Dar Yorum: Dar yorumda hükmün normal anlamından daha dar bir algılama ile yaklaşılması söz konusudur. Örneğin; bir kazak aldın ve %100 yün diyor ve kontrol ettiniz %98 yün çıktı.
HAKLAR VE ÖZELLİKLERİ;
Özel Haklar: Özel hukuktan doğan ve bireyleri birbirlerine karşı sahip oldukları eşit menfaat ilişkilerinden doğan haklardır. Bu hakları herkes kullanabilir.
A) Konularına Göre Özel Haklar:
1) Malvarlığı Hakları: Kişinin, parayla ölçülüp ifade edilebilinen haklarıdır. Malvarlığı hakları kendi içlerinde 2'ye ayrılır; Aktif: Kişinin para ile ifade edilebildiği ekonomik değerleridir. Pasif: Kişinin borçlarını ifade eder. 2) Malvarlığına Girmeyen Haklar: Para ile ifade edilemeyen, ekonomik değer taşımayan haklardır. Kişiye sıkı sıkıya bağlı hakları ifade eder. Devredilemez, miras yolu ile geçemez. Örneğin; isim hakkı, şahsiyet hakkı, vatandaşlık hakkı...

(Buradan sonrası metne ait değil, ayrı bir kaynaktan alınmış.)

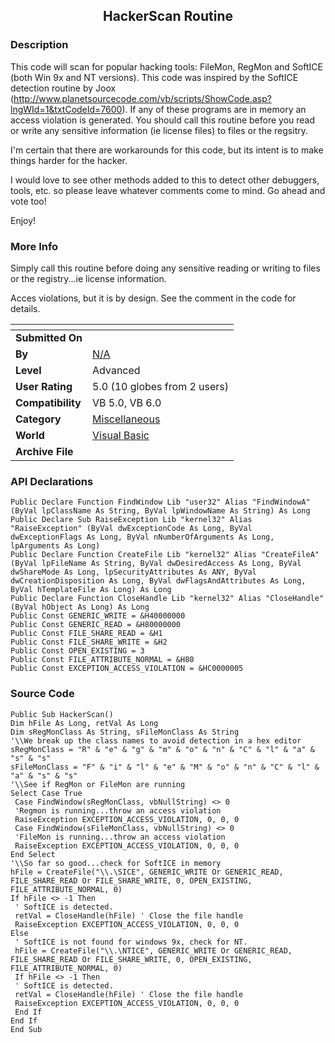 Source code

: ﻿<div align="center">

## HackerScan Routine


</div>

### Description

This code will scan for popular hacking tools: FileMon, RegMon and SoftICE (both Win 9x and NT versions). This code was inspired by the SoftICE detection routine by Joox (http://www.planetsourcecode.com/vb/scripts/ShowCode.asp?lngWId=1&txtCodeId=7600). If any of these programs are in memory an access violation is generated. You should call this routine before you read or write any sensitive information (ie license files) to files or the regsitry.

I'm certain that there are workarounds for this code, but its intent is to make things harder for the hacker.

I would love to see other methods added to this to detect other debuggers, tools, etc. so please leave whatever comments come to mind. Go ahead and vote too!

Enjoy!
 
### More Info
 
Simply call this routine before doing any sensitive reading or writing to files or the registry...ie license information.

Acces violations, but it is by design. See the comment in the code for details.


<span>             |<span>
---                |---
**Submitted On**   |
**By**             |[N/A](https://github.com/Planet-Source-Code/PSCIndex/blob/master/ByAuthor/empty.md)
**Level**          |Advanced
**User Rating**    |5.0 (10 globes from 2 users)
**Compatibility**  |VB 5\.0, VB 6\.0
**Category**       |[Miscellaneous](https://github.com/Planet-Source-Code/PSCIndex/blob/master/ByCategory/miscellaneous__1-1.md)
**World**          |[Visual Basic](https://github.com/Planet-Source-Code/PSCIndex/blob/master/ByWorld/visual-basic.md)
**Archive File**   |[](https://github.com/Planet-Source-Code/hackerscan-routine__1-10000/archive/master.zip)

### API Declarations

```
Public Declare Function FindWindow Lib "user32" Alias "FindWindowA" (ByVal lpClassName As String, ByVal lpWindowName As String) As Long
Public Declare Sub RaiseException Lib "kernel32" Alias "RaiseException" (ByVal dwExceptionCode As Long, ByVal dwExceptionFlags As Long, ByVal nNumberOfArguments As Long, lpArguments As Long)
Public Declare Function CreateFile Lib "kernel32" Alias "CreateFileA" (ByVal lpFileName As String, ByVal dwDesiredAccess As Long, ByVal dwShareMode As Long, lpSecurityAttributes As ANY, ByVal dwCreationDisposition As Long, ByVal dwFlagsAndAttributes As Long, ByVal hTemplateFile As Long) As Long
Public Declare Function CloseHandle Lib "kernel32" Alias "CloseHandle" (ByVal hObject As Long) As Long
Public Const GENERIC_WRITE = &H40000000
Public Const GENERIC_READ = &H80000000
Public Const FILE_SHARE_READ = &H1
Public Const FILE_SHARE_WRITE = &H2
Public Const OPEN_EXISTING = 3
Public Const FILE_ATTRIBUTE_NORMAL = &H80
Public Const EXCEPTION_ACCESS_VIOLATION = &HC0000005
```


### Source Code

```
Public Sub HackerScan()
Dim hFile As Long, retVal As Long
Dim sRegMonClass As String, sFileMonClass As String
'\\We break up the class names to avoid detection in a hex editor
sRegMonClass = "R" & "e" & "g" & "m" & "o" & "n" & "C" & "l" & "a" & "s" & "s"
sFileMonClass = "F" & "i" & "l" & "e" & "M" & "o" & "n" & "C" & "l" & "a" & "s" & "s"
'\\See if RegMon or FileMon are running
Select Case True
 Case FindWindow(sRegMonClass, vbNullString) <> 0
 'Regmon is running...throw an access violation
 RaiseException EXCEPTION_ACCESS_VIOLATION, 0, 0, 0
 Case FindWindow(sFileMonClass, vbNullString) <> 0
 'FileMon is running...throw an access violation
 RaiseException EXCEPTION_ACCESS_VIOLATION, 0, 0, 0
End Select
'\\So far so good...check for SoftICE in memory
hFile = CreateFile("\\.\SICE", GENERIC_WRITE Or GENERIC_READ, FILE_SHARE_READ Or FILE_SHARE_WRITE, 0, OPEN_EXISTING, FILE_ATTRIBUTE_NORMAL, 0)
If hFile <> -1 Then
 ' SoftICE is detected.
 retVal = CloseHandle(hFile) ' Close the file handle
 RaiseException EXCEPTION_ACCESS_VIOLATION, 0, 0, 0
Else
 ' SoftICE is not found for windows 9x, check for NT.
 hFile = CreateFile("\\.\NTICE", GENERIC_WRITE Or GENERIC_READ, FILE_SHARE_READ Or FILE_SHARE_WRITE, 0, OPEN_EXISTING, FILE_ATTRIBUTE_NORMAL, 0)
 If hFile <> -1 Then
 ' SoftICE is detected.
 retVal = CloseHandle(hFile) ' Close the file handle
 RaiseException EXCEPTION_ACCESS_VIOLATION, 0, 0, 0
 End If
End If
End Sub
```

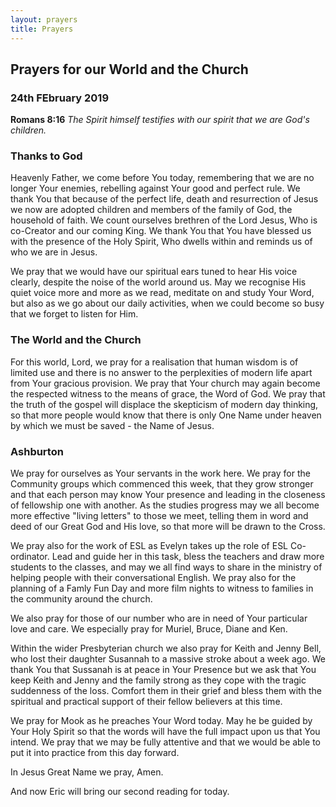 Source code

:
 ```yaml
---
layout: prayers
title: Prayers
---
```

## Prayers for our World and the Church 

### 24th FEbruary 2019
__Romans 8:16__ _The Spirit himself testifies with our spirit that we are God's children._


### Thanks to God
Heavenly Father, we come before You today, remembering that we are no longer Your enemies, rebelling against Your good and perfect rule. We thank You that because of the perfect life, death and resurrection of Jesus we now are adopted children and members of the family of God, the household of faith. We count ourselves brethren of the Lord Jesus, Who is co-Creator and our coming King. We thank You that You have blessed us with the presence of the Holy Spirit, Who dwells within and reminds us of who we are in Jesus.

We pray that we would have our spiritual ears tuned to hear His voice clearly, despite the noise of the world around us. May we recognise His quiet voice more and more as we read, meditate on and study Your Word, but also as we go about our daily activities, when we could become so busy that we forget to listen for Him.

### The World and the Church

For this world, Lord, we pray for a realisation that human wisdom is of limited use and there is no answer to the perplexities of modern life apart from Your gracious provision. We pray that Your church may again become the respected witness to the means of grace, the Word of God. We pray that the truth of the gospel will displace the skepticism of modern day thinking, so that more people would know that there is only One Name under heaven by which we must be saved - the Name of Jesus.

### Ashburton
We pray for ourselves as Your servants in the work here. We pray for the Community groups which commenced this week, that they grow stronger and that each person may know Your presence and leading in the closeness of fellowship one with another. As the studies progress may we all become more effective "living letters" to those we meet, telling them in word and deed of our Great God and His love, so that more will be drawn to the Cross.

We pray also for the work of ESL as Evelyn takes up the role of ESL Co-ordinator. Lead and guide her in this task, bless the teachers and draw more students to the classes, and may we all find ways to share in the ministry of helping people with their conversational English. We pray also for the planning of a Famly Fun Day and more film nights to witness to families in the community around the church.

We also pray for those of our number who are in need of Your particular love and care. We especially pray for Muriel, Bruce, Diane and Ken.

Within the wider Presbyterian church we also pray for Keith and Jenny Bell, who lost their daughter Susannah to a massive stroke about a week ago. We thank You that Sussanah is at peace in Your Presence but we ask that You keep Keith and Jenny and the family strong as they cope with the tragic suddenness of the loss. Comfort them in their grief and bless them with the spiritual and practical support of their fellow believers at this time.   

We pray for Mook as he preaches Your Word today. May he be guided by Your Holy Spirit so that the words will have the full impact upon us that You intend. We pray that we may be fully attentive and that we would be able to put it into practice from this day forward.

In Jesus Great Name we pray, Amen.

And now Eric will bring our second reading for today.
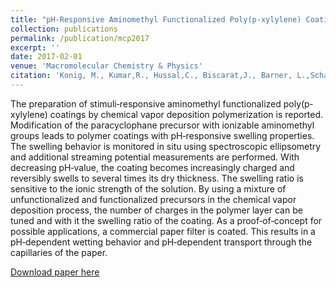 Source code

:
```yaml
---
title: "pH-Responsive Aminomethyl Functionalized Poly(p-xylylene) Coatings by Chemical Vapor Deposition Polymerization"
collection: publications
permalink: /publication/mcp2017
excerpt: ''
date: 2017-02-01
venue: 'Macromolecular Chemistry & Physics'
citation: 'Konig, M., Kumar,R., Hussal,C., Biscarat,J., Barner, L.,Schafer, A. & Lahann,J. (2017) Macromolecular Chemistry & Physics, 218, 1600521.'
---
```

The preparation of stimuli‐responsive aminomethyl functionalized poly(p‐xylylene) coatings by chemical vapor deposition polymerization is reported. Modification of the paracyclophane precursor with ionizable aminomethyl groups leads to polymer coatings with pH‐responsive swelling properties. The swelling behavior is monitored in situ using spectroscopic ellipsometry and additional streaming potential measurements are performed. With decreasing pH‐value, the coating becomes increasingly charged and reversibly swells to several times its dry thickness. The swelling ratio is sensitive to the ionic strength of the solution. By using a mixture of unfunctionalized and functionalized precursors in the chemical vapor deposition process, the number of charges in the polymer layer can be tuned and with it the swelling ratio of the coating. As a proof‐of‐concept for possible applications, a commercial paper filter is coated. This results in a pH‐dependent wetting behavior and pH‐dependent transport through the capillaries of the paper.


[Download paper here](http://rmykmr.github.io/files/mcp2017.pdf)

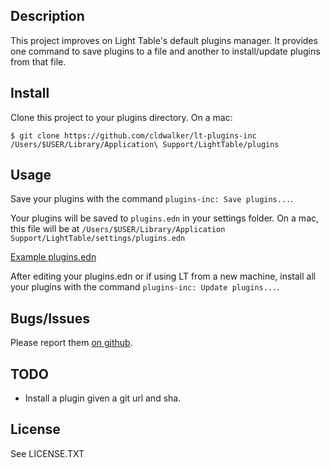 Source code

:## Description
This project improves on Light Table's default plugins manager. It provides one command
to save plugins to a file and another to install/update plugins from that file.

## Install

Clone this project to your plugins directory. On a mac:

```
$ git clone https://github.com/cldwalker/lt-plugins-inc /Users/$USER/Library/Application\ Support/LightTable/plugins
```

## Usage

Save your plugins with the command `plugins-inc: Save plugins...`.

Your plugins will be saved to `plugins.edn` in your settings folder. On a mac,
this file will be at `/Users/$USER/Library/Application Support/LightTable/settings/plugins.edn`

[Example plugins.edn](https://github.com/cldwalker/dotfiles/blob/master/.light_table/plugins.edn)

After editing your plugins.edn or if using LT from a new machine, install
all your plugins with the command `plugins-inc: Update plugins...`.

## Bugs/Issues
Please report them [on github](http://github.com/cldwalker/lt-plugins-inc/issues).

## TODO
* Install a plugin given a git url and sha.

## License
See LICENSE.TXT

B) Devredilebilir Özel Haklar: Başkalarına devredilebilen, miras yolu ile geçen haklardır. Örneğin; mülkiyet hakkı...
C) Devredilemeyen Özel Haklar: Malvarlığına girmeyen haklardır. Sözleşme veya miras yolu ile geçemez. Örneğin; isim hakkı...
D) Bağımsızlıklarına Göre Özel Haklar:
1) Bağımsız Haklar: Herhangi bir hakka bağlı olmayan, tek başına sonuç doğuran haklardır. Hiçbir şarta bağlı olmaksızın, kişinin doğrudan doğruya bağlı olduğu haklardır. Örneğin; mülkiyet hakkı...

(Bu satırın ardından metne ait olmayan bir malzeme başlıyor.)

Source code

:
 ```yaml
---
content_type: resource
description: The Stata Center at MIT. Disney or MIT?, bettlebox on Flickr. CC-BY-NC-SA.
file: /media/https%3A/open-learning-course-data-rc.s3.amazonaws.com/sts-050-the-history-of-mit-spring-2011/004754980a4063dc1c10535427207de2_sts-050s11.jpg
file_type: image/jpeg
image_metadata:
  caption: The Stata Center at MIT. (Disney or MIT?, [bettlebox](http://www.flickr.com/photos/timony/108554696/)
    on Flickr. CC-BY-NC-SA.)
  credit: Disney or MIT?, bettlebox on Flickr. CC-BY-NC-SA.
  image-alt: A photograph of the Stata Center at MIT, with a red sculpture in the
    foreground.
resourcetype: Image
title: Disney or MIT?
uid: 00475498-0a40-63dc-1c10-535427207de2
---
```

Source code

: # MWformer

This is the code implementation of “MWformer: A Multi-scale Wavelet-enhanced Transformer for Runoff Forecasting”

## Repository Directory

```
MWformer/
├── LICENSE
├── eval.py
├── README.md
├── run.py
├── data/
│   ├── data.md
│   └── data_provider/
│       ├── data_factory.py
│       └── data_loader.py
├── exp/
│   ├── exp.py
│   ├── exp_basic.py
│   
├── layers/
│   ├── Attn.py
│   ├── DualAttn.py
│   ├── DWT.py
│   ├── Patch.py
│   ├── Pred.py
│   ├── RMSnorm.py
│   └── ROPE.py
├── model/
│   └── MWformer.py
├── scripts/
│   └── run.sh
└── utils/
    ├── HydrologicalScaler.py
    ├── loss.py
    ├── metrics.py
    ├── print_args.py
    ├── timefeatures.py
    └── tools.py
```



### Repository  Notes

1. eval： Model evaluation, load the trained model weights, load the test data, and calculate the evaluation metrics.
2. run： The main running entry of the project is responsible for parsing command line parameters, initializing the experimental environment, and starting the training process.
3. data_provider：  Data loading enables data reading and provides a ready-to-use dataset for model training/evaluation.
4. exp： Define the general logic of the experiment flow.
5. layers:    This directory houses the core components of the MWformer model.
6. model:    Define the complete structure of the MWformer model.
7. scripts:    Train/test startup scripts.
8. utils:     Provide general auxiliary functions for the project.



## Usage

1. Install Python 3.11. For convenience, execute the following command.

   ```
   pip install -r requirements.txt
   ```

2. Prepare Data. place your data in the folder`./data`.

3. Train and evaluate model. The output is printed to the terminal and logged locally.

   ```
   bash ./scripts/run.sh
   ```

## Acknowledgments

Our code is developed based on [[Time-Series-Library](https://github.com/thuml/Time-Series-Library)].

2) Bağımlı Haklar: Varlıklarını bir başka asıl hakka bağlı olarak sürdüren haklardır. Hukuk sistemine bakıldığında bu hakların yaratılmasındaki amaç, güvence vermektir. Örneğin; faiz, ipotek, kefalet...

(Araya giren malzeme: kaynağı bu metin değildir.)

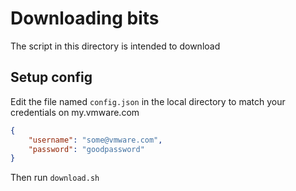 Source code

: # Downloading bits

The script in this directory is intended to download

## Setup config

Edit the file named `config.json` in the local directory to match your credentials on my.vmware.com

``` json
{
	"username": "some@vmware.com",
	"password": "goodpassword"
}
```

Then run `download.sh` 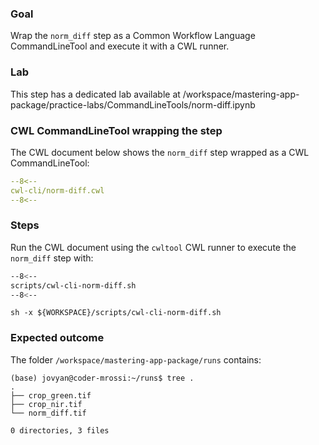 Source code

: ### Goal 

Wrap the `norm_diff` step as a Common Workflow Language CommandLineTool and execute it with a CWL runner.

### Lab

This step has a dedicated lab available at /workspace/mastering-app-package/practice-labs/CommandLineTools/norm-diff.ipynb

### CWL CommandLineTool wrapping the step

The CWL document below shows the `norm_diff` step wrapped as a CWL CommandLineTool:

```yaml linenums="1" hl_lines="9-12 49-53" title="cwl-cli/norm-diff.cwl"
--8<--
cwl-cli/norm-diff.cwl
--8<--
```

### Steps

Run the CWL document using the `cwltool` CWL runner to execute the `norm_diff` step with:

```bash linenums="1" hl_lines="9-12 49-53"
--8<--
scripts/cwl-cli-norm-diff.sh
--8<--
```

```
sh -x ${WORKSPACE}/scripts/cwl-cli-norm-diff.sh
```

### Expected outcome

The folder `/workspace/mastering-app-package/runs` contains: 

```
(base) jovyan@coder-mrossi:~/runs$ tree .
.
├── crop_green.tif
├── crop_nir.tif
└── norm_diff.tif

0 directories, 3 files
```
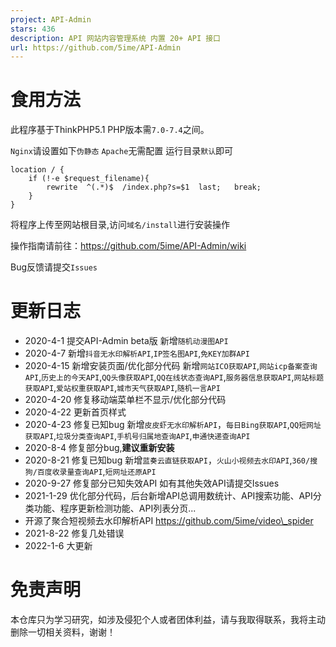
 ```yaml
---
project: API-Admin
stars: 436
description: API 网站内容管理系统 内置 20+ API 接口
url: https://github.com/5ime/API-Admin
---
```


食用方法
====

此程序基于ThinkPHP5.1 PHP版本需`7.0-7.4`之间。

`Nginx`请设置如下`伪静态` `Apache`无需配置 运行目录`默认`即可

```
location / {
	if (!-e $request_filename){
		rewrite  ^(.*)$  /index.php?s=$1  last;   break;
	}
}
```

将程序上传至网站根目录,访问`域名/install`进行安装操作

操作指南请前往：https://github.com/5ime/API-Admin/wiki

Bug反馈请提交`Issues`

更新日志
====

-   2020-4-1 提交API-Admin beta版 新增`随机动漫图API`
-   2020-4-7 新增`抖音无水印解析API`,`IP签名图API`,`免KEY加群API`
-   2020-4-15 新增安装页面/优化部分代码 新增`网站ICO获取API`,`网站icp备案查询API`,`历史上的今天API`,`QQ头像获取API`,`QQ在线状态查询API`,`服务器信息获取API`,`网站标题获取API`,`爱站权重获取API`,`城市天气获取API`,`随机一言API`
-   2020-4-20 修复移动端菜单栏不显示/优化部分代码
-   2020-4-22 更新首页样式
-   2020-4-23 修复已知bug 新增`皮皮虾无水印解析API`，`每日Bing获取API`,`QQ短网址获取API`,`垃圾分类查询API`,`手机号归属地查询API`,`申通快递查询API`
-   2020-8-4 修复部分bug,**建议重新安装**
-   2020-8-21 修复已知bug 新增`蓝奏云直链获取API`，`火山小视频去水印API`,`360/搜狗/百度收录量查询API`,`短网址还原API`
-   2020-9-27 修复部分已知失效API 如有其他失效API请提交Issues
-   2021-1-29 优化部分代码，后台新增API总调用数统计、API搜索功能、API分类功能、程序更新检测功能、API列表分页...
-   开源了聚合短视频去水印解析API https://github.com/5ime/video\_spider
-   2021-8-22 修复几处错误
-   2022-1-6 大更新

免责声明
====

本仓库只为学习研究，如涉及侵犯个人或者团体利益，请与我取得联系，我将主动删除一切相关资料，谢谢！
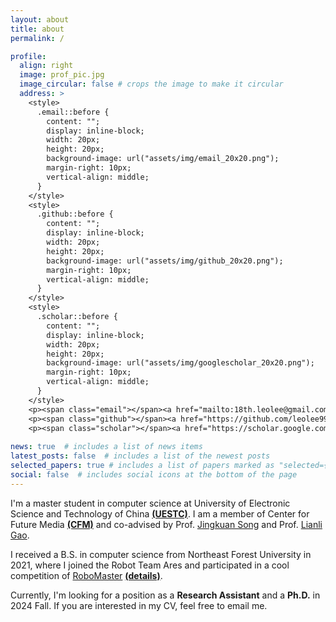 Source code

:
 ```yaml
---
layout: about
title: about
permalink: /

profile:
  align: right
  image: prof_pic.jpg
  image_circular: false # crops the image to make it circular
  address: >
    <style>
      .email::before {
        content: "";
        display: inline-block;
        width: 20px;
        height: 20px;
        background-image: url("assets/img/email_20x20.png");
        margin-right: 10px;
        vertical-align: middle;
      }
    </style>
    <style>
      .github::before {
        content: "";
        display: inline-block;
        width: 20px;
        height: 20px;
        background-image: url("assets/img/github_20x20.png");
        margin-right: 10px;
        vertical-align: middle;
      }
    </style>
    <style>
      .scholar::before {
        content: "";
        display: inline-block;
        width: 20px;
        height: 20px;
        background-image: url("assets/img/googlescholar_20x20.png");
        margin-right: 10px;
        vertical-align: middle;
      }
    </style>
    <p><span class="email"></span><a href="mailto:18th.leolee@gmail.com">18th.leolee@gmail.com</a></p>
    <p><span class="github"></span><a href="https://github.com/leolee99" target="_blank">Github</a></p>
    <p><span class="scholar"></span><a href="https://scholar.google.com/citations?user=7sdgzaYAAAAJ&hl=zh-CN" target="_blank">Google Scholar</a></p>
    
news: true  # includes a list of news items
latest_posts: false  # includes a list of the newest posts
selected_papers: true # includes a list of papers marked as "selected={true}"
social: false  # includes social icons at the bottom of the page
---
```


I'm a master student in computer science at University of Electronic Science and Technology of China [**(UESTC)**](https://www.uestc.edu.cn/). I am a member of Center for Future Media [**(CFM)**](https://cfm.uestc.edu.cn/index) and co-advised by Prof. [Jingkuan Song](https://cfm.uestc.edu.cn/~songjingkuan/) and Prof. [Lianli Gao](https://lianligao.github.io/).

I received a B.S. in computer science from Northeast Forest University in 2021, where I joined the Robot Team Ares and participated in a cool competition of [RoboMaster](https://www.robomaster.com/en-US) [**(details)**](https://leolee99.github.io/projects/RoboMaster/). 

Currently, I'm looking for a position as a <b>Research Assistant</b> and a <b>Ph.D.</b> in 2024 Fall. If you are interested in my CV, feel free to email me.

E) Kullanılmasının Hukuki Etkisi Bakımından Özel Haklar:
1) Yenilik Doğuran Haklar: Yenilik doğuran haktan kasıt, hak sahibine tek taraflı irade beyanı ile hukuki durumda bir değişiklik yaratma imkanı veren haktır. 3'e ayrılır;
a) Kurucu Yenilik Doğuran Haklar: Hak sahibinin bu hakkı kullanmasıyla yeni bir hukuki durum yaratmasına yol açan haklardır. Örneğin; kabul beyanında bulunmak veya kişinin temsil yetkisi olmamasına rağmen yapmış olduğu bir işleme, temsil etmediği kişinin icazet vermesi gibi veya eşya hukukunda yer alan ön alım, geri alım, alım hakları gibi... Bir sözleşmede 2 çeşit beyan vardır. Bunlar; icap: telefonu 50 liraya satıyorum demek yaratmaya yönelik irade beyanı açıklamasıdır, kabul: evet 50 liraya alıyorum demek kurucu yenilik doğuran haktır çünkü icabı kabul etmekle yeni bir hukuki ilişki kurulmuştur. İşte bu ilişki sözleşmedir. Ayrıca icazette kurucu yenilik doğuran bir haktır. İcazet; izin alınmadan yapılan bir işleme daha sonra yetkili makamdan onay gelmesine denir. İzin; bir işlemin hukuken geçerli olarak yapılabilmesi için şart olan kişiden onay alınmasıdır. 11 1) Ön Alım 2) Geri Alım 3) Alım 4) Adi Kira Hakkı 5) Ürün Kirası Hakkı 6) Bağışlayıcıya Dönme Hakkı 7) Taşınmaz Satış Sözleşmesi Hakkı * Bunların hepsi Medeni Hukukta nisbi haktır ve taşınmaz mallarla ilgilidir. Tapuda şerh verilmesi kaydıyla bir mutlak hakmış gibi korunur. * Bunlar tek taraflı irade beyanının kullanılmasıyla kurucu yenilik doğuran haklardır. Ön Alım: Bir gayri menkulun yasa veya sözleşme nedeniyle doğan nedenlerle 3. kişilere satılması halinde bir şahsın bu taşınmazı 3. kişilerden önce alma hakkına sahip olmasıdır. Geri Alım: Bir kişinin diğer bir kişiye A'nın B'ye sattığı taşınmazı belli bir süre içinde geri alma hakkına sahiptir. Örneğin; paraya ihtiyacın var ve villanı 500 bin liraya satıyorsun ve B'de alıcı. Satarken A, 5 yıl içinde geri alabilirim diye anlaşma yapıyor.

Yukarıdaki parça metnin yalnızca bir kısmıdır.